• **Try it**:
Of the records that follow, copy only the lines from the line containing "1. Die Begriffe LAN, MAN, WAN" to the line containing "4. broadcast", both included, exactly as written.

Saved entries
[Start of Attachment]
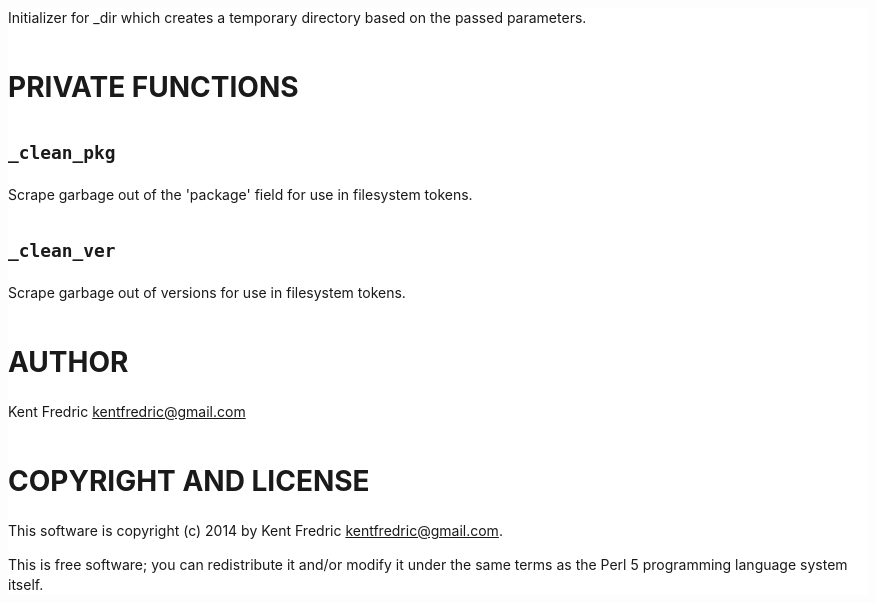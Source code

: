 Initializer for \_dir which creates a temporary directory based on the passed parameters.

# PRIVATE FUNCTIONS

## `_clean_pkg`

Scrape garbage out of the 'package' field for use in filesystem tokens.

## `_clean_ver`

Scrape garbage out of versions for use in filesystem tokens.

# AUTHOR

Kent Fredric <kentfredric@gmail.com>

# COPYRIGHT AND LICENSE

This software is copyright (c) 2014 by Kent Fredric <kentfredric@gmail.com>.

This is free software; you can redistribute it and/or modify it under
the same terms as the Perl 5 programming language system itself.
[End of Attachment]
[Start of Attachment]
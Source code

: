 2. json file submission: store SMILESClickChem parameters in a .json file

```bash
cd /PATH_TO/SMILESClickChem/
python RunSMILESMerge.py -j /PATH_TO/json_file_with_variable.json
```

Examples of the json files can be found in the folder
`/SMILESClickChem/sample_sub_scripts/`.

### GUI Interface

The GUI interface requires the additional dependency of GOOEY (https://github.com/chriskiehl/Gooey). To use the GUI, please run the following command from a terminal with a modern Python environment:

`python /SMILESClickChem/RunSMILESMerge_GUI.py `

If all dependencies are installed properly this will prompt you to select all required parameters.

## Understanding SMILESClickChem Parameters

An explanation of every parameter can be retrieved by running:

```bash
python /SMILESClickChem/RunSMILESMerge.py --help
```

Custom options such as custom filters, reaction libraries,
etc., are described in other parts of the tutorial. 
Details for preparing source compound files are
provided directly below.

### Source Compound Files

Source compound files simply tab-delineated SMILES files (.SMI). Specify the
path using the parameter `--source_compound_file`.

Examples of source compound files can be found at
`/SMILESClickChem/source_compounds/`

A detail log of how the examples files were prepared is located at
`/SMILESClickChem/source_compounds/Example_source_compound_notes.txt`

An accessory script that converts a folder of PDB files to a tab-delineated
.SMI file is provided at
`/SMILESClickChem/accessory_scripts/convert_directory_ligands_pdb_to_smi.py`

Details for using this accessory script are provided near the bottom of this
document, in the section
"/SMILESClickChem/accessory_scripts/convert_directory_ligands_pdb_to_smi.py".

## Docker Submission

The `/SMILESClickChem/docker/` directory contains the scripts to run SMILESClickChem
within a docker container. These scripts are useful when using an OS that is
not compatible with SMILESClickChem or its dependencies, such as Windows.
[End of Attachment]
[Start of Attachment]
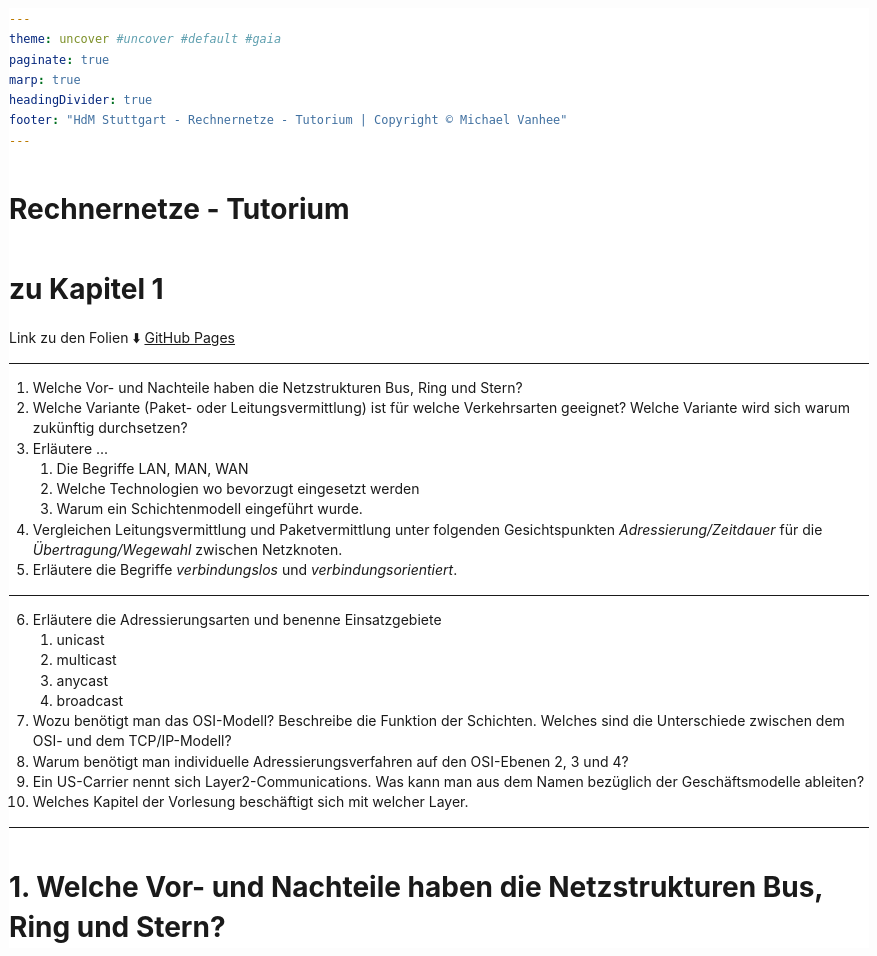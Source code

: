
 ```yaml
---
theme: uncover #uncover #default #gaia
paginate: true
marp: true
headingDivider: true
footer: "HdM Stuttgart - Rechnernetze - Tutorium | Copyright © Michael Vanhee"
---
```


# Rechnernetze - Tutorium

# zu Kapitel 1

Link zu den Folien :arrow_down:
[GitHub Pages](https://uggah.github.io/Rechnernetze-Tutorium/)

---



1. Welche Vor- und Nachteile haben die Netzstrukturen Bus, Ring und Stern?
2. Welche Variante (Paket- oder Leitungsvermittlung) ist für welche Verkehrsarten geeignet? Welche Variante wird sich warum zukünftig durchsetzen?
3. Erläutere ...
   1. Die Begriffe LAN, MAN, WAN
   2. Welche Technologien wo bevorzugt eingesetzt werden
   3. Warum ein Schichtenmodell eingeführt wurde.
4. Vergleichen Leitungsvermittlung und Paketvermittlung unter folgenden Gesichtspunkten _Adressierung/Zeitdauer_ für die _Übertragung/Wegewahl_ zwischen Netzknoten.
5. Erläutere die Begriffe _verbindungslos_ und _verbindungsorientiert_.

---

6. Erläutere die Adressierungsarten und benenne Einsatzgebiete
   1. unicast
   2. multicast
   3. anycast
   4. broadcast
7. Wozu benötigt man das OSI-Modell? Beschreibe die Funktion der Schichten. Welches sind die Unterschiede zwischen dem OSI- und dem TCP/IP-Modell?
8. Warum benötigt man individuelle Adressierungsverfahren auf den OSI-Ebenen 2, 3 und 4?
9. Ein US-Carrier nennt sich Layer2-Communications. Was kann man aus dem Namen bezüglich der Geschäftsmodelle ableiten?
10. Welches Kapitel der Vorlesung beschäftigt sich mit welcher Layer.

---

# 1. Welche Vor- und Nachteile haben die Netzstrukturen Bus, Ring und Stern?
[End of Attachment]
• **Solution to this exercise**:
   1. Die Begriffe LAN, MAN, WAN
   2. Welche Technologien wo bevorzugt eingesetzt werden
   3. Warum ein Schichtenmodell eingeführt wurde.
4. Vergleichen Leitungsvermittlung und Paketvermittlung unter folgenden Gesichtspunkten _Adressierung/Zeitdauer_ für die _Übertragung/Wegewahl_ zwischen Netzknoten.
5. Erläutere die Begriffe _verbindungslos_ und _verbindungsorientiert_.

---

6. Erläutere die Adressierungsarten und benenne Einsatzgebiete
   1. unicast
   2. multicast
   3. anycast
   4. broadcast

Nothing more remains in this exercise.